First off, let me just say this; I am not an artist in any sense of the word. The best things I can draw are stick figures, houses, and Pokemon that are mainly shaped like a ball. That said, I’m not looking for this program to make me the next Picasso or Rembrandt. However, compared to some other programs today, it is primitive, even if it is just on the 3DS. Getting started isn’t too hard, as the program does provide a useful tutorial on how to access different brushes and colors. After that, you’re on your own. To start with, you can choose to do a picture in Widescreen (which the program recommends), Landscape, or Portrait. The only difference I can see between Widescreen and Landscape is that with Landscape you’re give more room to work with for larger or more detailed paintings. After that, you’re good to start painting…until you realize that your brush is pretty big.
Remember that tutorial you took the first time you played this? Time to see what you remember. Tapping or holding the R button is where you’ll find all of your tools, or lack thereof. Here you can change the color you’re using, the size of your brush, how dark or light you want the color to be, the style of brush, or the eraser to erase some of your painting. You’ll also see tabs at the bottom to go to various other functions, such as giving the options to flip the painting, undoing or redoing an action, changing which layer you’re working on (more on that in a bit), or even use the 3DS’s camera to make a background image or import an image.
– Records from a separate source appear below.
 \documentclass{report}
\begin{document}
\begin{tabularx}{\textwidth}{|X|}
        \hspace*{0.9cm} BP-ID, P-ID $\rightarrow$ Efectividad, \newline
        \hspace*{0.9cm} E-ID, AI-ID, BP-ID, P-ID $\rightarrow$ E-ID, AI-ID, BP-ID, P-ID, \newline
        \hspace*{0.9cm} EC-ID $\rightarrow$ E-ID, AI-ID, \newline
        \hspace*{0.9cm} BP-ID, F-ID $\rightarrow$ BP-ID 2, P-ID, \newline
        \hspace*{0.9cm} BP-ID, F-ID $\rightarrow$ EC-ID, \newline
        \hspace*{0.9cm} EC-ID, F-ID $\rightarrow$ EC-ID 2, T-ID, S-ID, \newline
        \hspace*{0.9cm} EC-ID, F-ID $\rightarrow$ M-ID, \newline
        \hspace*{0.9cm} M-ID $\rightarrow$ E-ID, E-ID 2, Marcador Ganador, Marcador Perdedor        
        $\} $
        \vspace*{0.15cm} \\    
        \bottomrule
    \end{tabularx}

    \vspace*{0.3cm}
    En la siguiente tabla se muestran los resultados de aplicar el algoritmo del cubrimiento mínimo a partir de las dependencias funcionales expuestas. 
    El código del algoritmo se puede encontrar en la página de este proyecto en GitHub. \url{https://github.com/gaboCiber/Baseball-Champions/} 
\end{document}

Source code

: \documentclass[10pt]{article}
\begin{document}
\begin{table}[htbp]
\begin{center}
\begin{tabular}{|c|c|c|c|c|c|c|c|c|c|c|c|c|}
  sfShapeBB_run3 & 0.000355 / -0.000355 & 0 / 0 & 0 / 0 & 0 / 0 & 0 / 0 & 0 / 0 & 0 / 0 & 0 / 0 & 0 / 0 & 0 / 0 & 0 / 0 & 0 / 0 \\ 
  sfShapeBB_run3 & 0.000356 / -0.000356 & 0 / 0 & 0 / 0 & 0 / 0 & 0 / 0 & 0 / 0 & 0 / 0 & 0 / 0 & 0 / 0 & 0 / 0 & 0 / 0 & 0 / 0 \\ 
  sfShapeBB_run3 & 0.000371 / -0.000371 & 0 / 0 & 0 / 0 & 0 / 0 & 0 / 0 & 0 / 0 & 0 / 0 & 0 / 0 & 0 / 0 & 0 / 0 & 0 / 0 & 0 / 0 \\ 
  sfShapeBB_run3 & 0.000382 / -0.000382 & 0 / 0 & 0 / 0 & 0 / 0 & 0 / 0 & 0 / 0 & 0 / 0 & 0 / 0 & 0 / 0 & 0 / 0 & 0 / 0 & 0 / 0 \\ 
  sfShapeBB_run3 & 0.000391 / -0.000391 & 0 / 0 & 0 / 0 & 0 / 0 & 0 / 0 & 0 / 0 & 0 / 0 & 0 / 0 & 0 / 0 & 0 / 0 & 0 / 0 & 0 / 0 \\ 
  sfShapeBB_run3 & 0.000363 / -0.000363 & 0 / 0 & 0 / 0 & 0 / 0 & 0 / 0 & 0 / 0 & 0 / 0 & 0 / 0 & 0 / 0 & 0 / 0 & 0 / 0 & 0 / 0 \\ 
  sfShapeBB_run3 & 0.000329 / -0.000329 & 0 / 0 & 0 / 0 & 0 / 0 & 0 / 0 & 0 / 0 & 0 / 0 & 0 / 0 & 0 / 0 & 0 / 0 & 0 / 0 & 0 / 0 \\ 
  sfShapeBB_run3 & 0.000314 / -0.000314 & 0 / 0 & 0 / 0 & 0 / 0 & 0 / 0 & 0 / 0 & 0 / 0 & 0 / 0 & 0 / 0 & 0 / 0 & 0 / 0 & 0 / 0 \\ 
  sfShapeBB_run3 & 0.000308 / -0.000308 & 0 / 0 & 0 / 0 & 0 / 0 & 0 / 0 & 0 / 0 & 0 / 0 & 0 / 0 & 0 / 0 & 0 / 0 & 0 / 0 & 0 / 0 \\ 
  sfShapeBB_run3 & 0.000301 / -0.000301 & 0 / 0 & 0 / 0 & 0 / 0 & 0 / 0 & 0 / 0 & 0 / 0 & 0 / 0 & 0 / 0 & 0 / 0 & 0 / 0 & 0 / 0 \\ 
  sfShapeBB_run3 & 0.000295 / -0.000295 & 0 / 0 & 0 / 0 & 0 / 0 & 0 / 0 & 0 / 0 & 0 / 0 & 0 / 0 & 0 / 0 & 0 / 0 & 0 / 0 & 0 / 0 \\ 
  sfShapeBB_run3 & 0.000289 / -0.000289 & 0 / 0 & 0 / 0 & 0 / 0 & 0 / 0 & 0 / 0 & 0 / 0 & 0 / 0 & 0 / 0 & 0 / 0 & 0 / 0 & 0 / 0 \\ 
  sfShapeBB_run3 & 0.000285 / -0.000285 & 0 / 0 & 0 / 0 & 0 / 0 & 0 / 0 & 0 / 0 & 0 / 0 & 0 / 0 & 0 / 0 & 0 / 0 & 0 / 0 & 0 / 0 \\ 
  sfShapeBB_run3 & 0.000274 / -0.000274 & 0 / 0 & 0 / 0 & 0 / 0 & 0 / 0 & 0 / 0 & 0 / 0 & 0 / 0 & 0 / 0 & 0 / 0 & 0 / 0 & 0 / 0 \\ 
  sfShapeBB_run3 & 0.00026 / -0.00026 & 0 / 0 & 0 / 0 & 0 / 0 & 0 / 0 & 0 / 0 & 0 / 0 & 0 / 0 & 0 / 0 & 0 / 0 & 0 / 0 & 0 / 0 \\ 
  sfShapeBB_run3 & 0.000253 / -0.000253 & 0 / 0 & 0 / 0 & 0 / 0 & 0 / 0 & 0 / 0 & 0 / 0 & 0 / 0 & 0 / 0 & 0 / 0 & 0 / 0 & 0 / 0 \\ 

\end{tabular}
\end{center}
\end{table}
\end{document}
It’s a nice option if you’re like me and can’t draw worth a darn and want to start with a nice background image.
I mentioned that you can switch back and forth between layers, and with Colors 3D you can have up to five layers. This is definitely one of the main features of the program, as it lets you make a 3D painting with up to five layers, and I made sure to put all five to use in my pitiful attempt. Since you can either use the menu or move the circle pad to the left or right to swap layers on the fly, you can work on one layer without messing up what you’ve done on the other layers.
That’s…mainly it for the program itself. I mean, it’s a painting program so there’s not much in terms of explaining how it works, graphics, sound, etc. With that out of the way, it’s time to take a look at what I do and do not like about this program. To start with, for me it’s a lot easier to draw with a stylus than a mouse. Back in eight grade we had to use the Windows Paint program (this was when PCs still used Windows 98) to replicate a panel of a comic strip. I chose Garfield…and it turned out about 10% like the original comic. Needless to say, my motor skills with MS Paint never fully developed. Not that I’m much better here, but I feel like I’m more in control of what I paint, and any shortcomings are the result of my actual inability to draw and paint, not my mouse.
The 3D effects are pretty nice. Again, I’m not expecting anyone to recreate a Picasso and turn it into 3D (though I’d love to see that), and you can take or import photos on the 3DS as mentioned earlier. Taking a picture or importing a photo will automatically place it on the first layer, which makes sense since that’s probably intended to be your background anyway. You can also save your pictures to the SD card and put them on your PC, but don’t expect the 3D to have any effect here. If there is any 3D effect left on the image after saving it to your PC, I can’t see it.
Speaking of sharing, there’s quite a bit of extra options you can explore. If you’re stuck and looking for inspiration, there are a few images that you can check out, as well as some “coloring pages” to fill in. You can also go online to check out some other images that people have created, and some of these are just awesome! One of my favorites is a scene from Super Mario World that depicts Mario jumping over a Banzai Bill. At first, I figured someone just took the photo from the game and uploaded it, but thankfully the program has a feature that lets you see all the actions taken to make the photo, and sure enough, it was all done by hand. Finally, the game also has the option to connect with a friend and paint on the same canvas. That should get interesting I’d imagine. Just make sure you and your friend don’t have creative differences.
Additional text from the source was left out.